Instructions for the task
Quote the entries below from the line with "- **Allocation Tracking**: Monitoring" through the line with "- **Clear Guidelines**: Establish", both ends included, and only those lines.

[Excerpts from a dataset]
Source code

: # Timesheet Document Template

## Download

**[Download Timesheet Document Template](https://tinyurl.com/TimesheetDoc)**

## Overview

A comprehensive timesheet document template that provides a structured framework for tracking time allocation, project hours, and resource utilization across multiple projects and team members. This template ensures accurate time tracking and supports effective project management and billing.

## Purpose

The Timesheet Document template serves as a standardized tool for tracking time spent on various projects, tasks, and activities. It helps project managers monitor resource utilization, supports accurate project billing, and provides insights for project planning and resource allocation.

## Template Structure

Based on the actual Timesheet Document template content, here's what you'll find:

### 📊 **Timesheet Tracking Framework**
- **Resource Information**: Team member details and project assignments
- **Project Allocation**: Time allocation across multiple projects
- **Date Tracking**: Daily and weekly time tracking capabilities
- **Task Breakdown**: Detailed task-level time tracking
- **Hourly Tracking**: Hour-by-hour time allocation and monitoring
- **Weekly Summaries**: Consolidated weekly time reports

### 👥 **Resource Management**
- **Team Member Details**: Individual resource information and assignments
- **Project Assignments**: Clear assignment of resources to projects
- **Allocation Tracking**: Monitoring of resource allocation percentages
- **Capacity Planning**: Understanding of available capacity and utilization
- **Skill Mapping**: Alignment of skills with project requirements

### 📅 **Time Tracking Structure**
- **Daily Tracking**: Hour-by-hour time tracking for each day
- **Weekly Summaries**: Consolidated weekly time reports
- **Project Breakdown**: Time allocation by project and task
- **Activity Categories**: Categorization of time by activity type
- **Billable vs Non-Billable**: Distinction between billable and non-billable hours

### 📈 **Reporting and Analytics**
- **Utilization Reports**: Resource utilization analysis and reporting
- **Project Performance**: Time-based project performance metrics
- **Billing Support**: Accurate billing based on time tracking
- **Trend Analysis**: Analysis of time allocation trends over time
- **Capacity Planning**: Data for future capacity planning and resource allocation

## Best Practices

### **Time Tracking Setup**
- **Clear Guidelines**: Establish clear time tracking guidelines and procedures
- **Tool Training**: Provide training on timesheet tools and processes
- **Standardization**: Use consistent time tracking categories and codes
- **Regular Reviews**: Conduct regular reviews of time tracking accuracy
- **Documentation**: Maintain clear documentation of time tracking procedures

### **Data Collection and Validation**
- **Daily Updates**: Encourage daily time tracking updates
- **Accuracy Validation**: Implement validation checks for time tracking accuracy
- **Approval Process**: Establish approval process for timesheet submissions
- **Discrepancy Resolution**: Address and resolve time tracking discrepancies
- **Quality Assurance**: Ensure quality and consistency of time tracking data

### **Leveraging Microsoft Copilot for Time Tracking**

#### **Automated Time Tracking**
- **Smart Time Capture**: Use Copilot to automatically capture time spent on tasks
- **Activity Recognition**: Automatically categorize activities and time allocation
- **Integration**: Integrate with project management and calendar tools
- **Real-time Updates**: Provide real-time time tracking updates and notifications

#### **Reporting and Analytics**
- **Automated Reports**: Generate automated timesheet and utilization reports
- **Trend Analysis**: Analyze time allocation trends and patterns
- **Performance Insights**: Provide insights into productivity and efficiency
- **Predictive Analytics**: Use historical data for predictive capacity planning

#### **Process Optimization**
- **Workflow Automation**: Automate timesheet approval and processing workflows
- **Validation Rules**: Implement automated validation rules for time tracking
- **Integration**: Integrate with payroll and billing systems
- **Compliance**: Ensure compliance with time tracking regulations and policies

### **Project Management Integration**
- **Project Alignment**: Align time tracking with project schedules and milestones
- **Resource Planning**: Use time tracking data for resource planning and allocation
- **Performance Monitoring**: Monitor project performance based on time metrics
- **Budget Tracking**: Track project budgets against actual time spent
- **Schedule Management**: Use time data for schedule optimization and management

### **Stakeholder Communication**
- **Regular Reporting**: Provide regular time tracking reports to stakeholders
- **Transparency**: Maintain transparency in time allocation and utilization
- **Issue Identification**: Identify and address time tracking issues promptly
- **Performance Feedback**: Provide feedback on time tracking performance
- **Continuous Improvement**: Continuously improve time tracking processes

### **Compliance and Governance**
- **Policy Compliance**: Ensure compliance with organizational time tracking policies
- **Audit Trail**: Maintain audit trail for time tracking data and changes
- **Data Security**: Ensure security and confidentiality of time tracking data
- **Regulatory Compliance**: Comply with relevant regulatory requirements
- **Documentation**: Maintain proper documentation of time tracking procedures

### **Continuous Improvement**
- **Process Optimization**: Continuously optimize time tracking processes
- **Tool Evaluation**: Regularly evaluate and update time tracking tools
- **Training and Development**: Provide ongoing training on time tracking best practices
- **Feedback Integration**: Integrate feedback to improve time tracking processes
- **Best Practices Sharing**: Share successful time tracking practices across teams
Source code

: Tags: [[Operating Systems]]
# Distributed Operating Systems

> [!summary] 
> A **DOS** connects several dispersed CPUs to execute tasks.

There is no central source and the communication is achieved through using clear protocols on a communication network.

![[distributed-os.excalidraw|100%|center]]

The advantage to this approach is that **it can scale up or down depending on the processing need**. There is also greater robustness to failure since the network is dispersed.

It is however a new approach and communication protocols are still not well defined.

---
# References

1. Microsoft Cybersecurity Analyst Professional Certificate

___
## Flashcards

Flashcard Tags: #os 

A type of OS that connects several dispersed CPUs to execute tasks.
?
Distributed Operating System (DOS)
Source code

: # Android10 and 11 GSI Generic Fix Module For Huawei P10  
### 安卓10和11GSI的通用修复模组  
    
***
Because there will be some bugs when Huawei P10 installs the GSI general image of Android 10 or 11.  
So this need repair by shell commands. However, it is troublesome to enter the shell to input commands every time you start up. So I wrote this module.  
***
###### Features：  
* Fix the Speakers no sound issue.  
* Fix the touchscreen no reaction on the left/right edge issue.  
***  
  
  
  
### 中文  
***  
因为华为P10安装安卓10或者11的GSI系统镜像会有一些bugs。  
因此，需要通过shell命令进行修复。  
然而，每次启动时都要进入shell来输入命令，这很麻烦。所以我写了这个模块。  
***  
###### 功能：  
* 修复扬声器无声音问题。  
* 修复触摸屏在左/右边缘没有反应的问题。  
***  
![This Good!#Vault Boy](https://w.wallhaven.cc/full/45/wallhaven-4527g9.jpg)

Solution to the problem
- **Allocation Tracking**: Monitoring of resource allocation percentages
- **Capacity Planning**: Understanding of available capacity and utilization
- **Skill Mapping**: Alignment of skills with project requirements

### 📅 **Time Tracking Structure**
- **Daily Tracking**: Hour-by-hour time tracking for each day
- **Weekly Summaries**: Consolidated weekly time reports
- **Project Breakdown**: Time allocation by project and task
- **Activity Categories**: Categorization of time by activity type
- **Billable vs Non-Billable**: Distinction between billable and non-billable hours

### 📈 **Reporting and Analytics**
- **Utilization Reports**: Resource utilization analysis and reporting
- **Project Performance**: Time-based project performance metrics
- **Billing Support**: Accurate billing based on time tracking
- **Trend Analysis**: Analysis of time allocation trends over time
- **Capacity Planning**: Data for future capacity planning and resource allocation

## Best Practices

### **Time Tracking Setup**
- **Clear Guidelines**: Establish clear time tracking guidelines and procedures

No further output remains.